Of the twenty-one Plautus’ comedies that are currently known and were assessed by Marcus Terentius Varro as surely authentic only eight had a wide spread in the Middle Ages: Amphitruo, Asinaria, Aulularia, Captivi, Curculio, Casina, Cistellaria, Epidicus; they are therefore referred to as the ‘comedies of the Medieval tradition’, and are transmitted by the ms. 54 of the Guarneriana library, a particularly relevant codex, for it is the first dated manuscript thereof and an autograph by Guarnerio himself who copied it in 1436, perhaps from a manuscript that had belonged to Giovanni of Spilimbergo.
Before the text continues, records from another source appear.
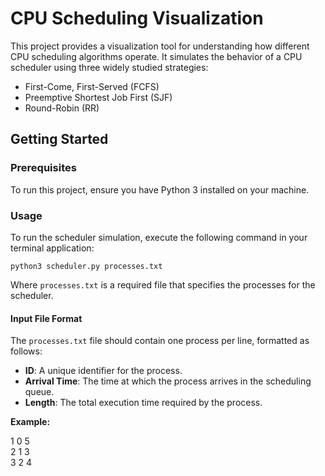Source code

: # CPU Scheduling Visualization

This project provides a visualization tool for understanding how different CPU scheduling algorithms operate. It simulates the behavior of a CPU scheduler using three widely studied strategies:
- First-Come, First-Served (FCFS)
- Preemptive Shortest Job First (SJF)
- Round-Robin (RR)


## Getting Started

### Prerequisites
To run this project, ensure you have Python 3 installed on your machine. 

### Usage
To run the scheduler simulation, execute the following command in your terminal application:

```python3 scheduler.py processes.txt```

Where `processes.txt` is a required file that specifies the processes for the scheduler. 

#### Input File Format

The `processes.txt` file should contain one process per line, formatted as follows:

- **ID**: A unique identifier for the process.
- **Arrival Time**: The time at which the process arrives in the scheduling queue.
- **Length**: The total execution time required by the process.

**Example:**

1 0 5 \
2 1 3 \
3 2 4 







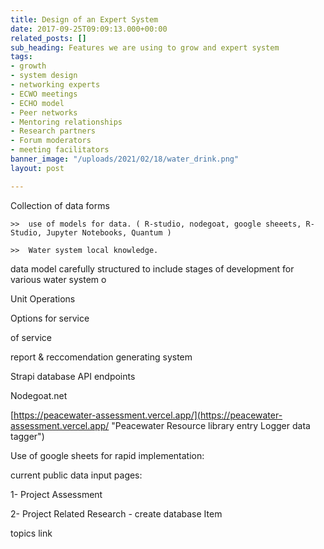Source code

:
 ```yaml
---
title: Design of an Expert System
date: 2017-09-25T09:09:13.000+00:00
related_posts: []
sub_heading: Features we are using to grow and expert system
tags:
- growth
- system design
- networking experts
- ECWO meetings
- ECHO model
- Peer networks
- Mentoring relationships
- Research partners
- Forum moderators
- meeting facilitators
banner_image: "/uploads/2021/02/18/water_drink.png"
layout: post

---
```

Collection of data forms

    >>  use of models for data. ( R-studio, nodegoat, google sheeets, R-Studio, Jupyter Notebooks, Quantum )

    >>  Water system local knowledge.  

data model carefully structured to include stages of development for various water system o

Unit Operations

Options for service

 of service

report & reccomendation generating system 

Strapi database API endpoints 

Nodegoat.net

[https://peacewater-assessment.vercel.app/](https://peacewater-assessment.vercel.app/ "Peacewater Resource library entry Logger data tagger")

Use of google sheets for rapid implementation:

current public data input pages:

1- Project Assessment

2- Project Related Research - create database Item

topics link  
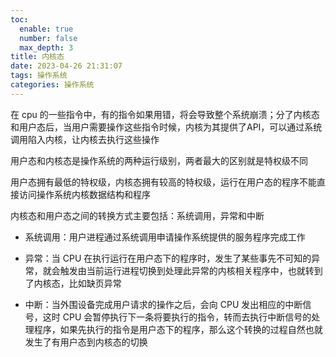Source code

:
 ```yaml
---
toc:
  enable: true
  number: false
  max_depth: 3
title: 内核态
date: 2023-04-26 21:31:07
tags: 操作系统
categories: 操作系统
---
```


在 cpu 的一些指令中，有的指令如果用错，将会导致整个系统崩溃；分了内核态和用户态后，当用户需要操作这些指令时候，内核为其提供了API，可以通过系统调用陷入内核，让内核去执行这些操作

用户态和内核态是操作系统的两种运行级别，两者最大的区别就是特权级不同

用户态拥有最低的特权级，内核态拥有较高的特权级，运行在用户态的程序不能直接访问操作系统内核数据结构和程序

内核态和用户态之间的转换方式主要包括：系统调用，异常和中断

- 系统调用：用户进程通过系统调用申请操作系统提供的服务程序完成工作

- 异常：当 CPU 在执行运行在用户态下的程序时，发生了某些事先不可知的异常，就会触发由当前运行进程切换到处理此异常的内核相关程序中，也就转到了内核态，比如缺页异常

- 中断：当外围设备完成用户请求的操作之后，会向 CPU 发出相应的中断信号，这时 CPU 会暂停执行下一条将要执行的指令，转而去执行中断信号的处理程序，如果先执行的指令是用户态下的程序，那么这个转换的过程自然也就发生了有用户态到内核态的切换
The twelve comedies transmitted by the Guarnerianus ms. 53, on the other hand, make up the group of the so-called ‘new comedies’, since they had been discovered by Nicholas of Cusa in a codex of Cologne, in 1429. A copy of this precious witness was drawn out by Guarino Veronese who promptly gave notice thereon to Giovanni da Spilimbergo in that same year 1432. Yet the Friulian humanist could not have that precious novelty as soon as 1445. It is then probable that the Guarnerianus ms. 53 was also copied by a manuscript belonging to Giovanni da Spilimbergo. The codex, copied by another young notary-student, Nicolò de Collibus, appears for the first time in Guarnerio’s inventory of 1461. On f. 1r «a ribbon knotted initial (Q), in green and carmine, dotted and outlined in lead white, with short vegetal endings, on a gilded and chiselled foil».
- A. 1456-1461; parchment; mm 385 × 220; ff. 154
- San Daniele del Friuli, ‘Biblioteca Civica Guarneriana’, 53
A codex of Plautus’ comedies copied for Guarnerio by Nicolò de Collibus, young notary-student, probably from a manuscript that had belonged to Giovanni of Spilimbergo.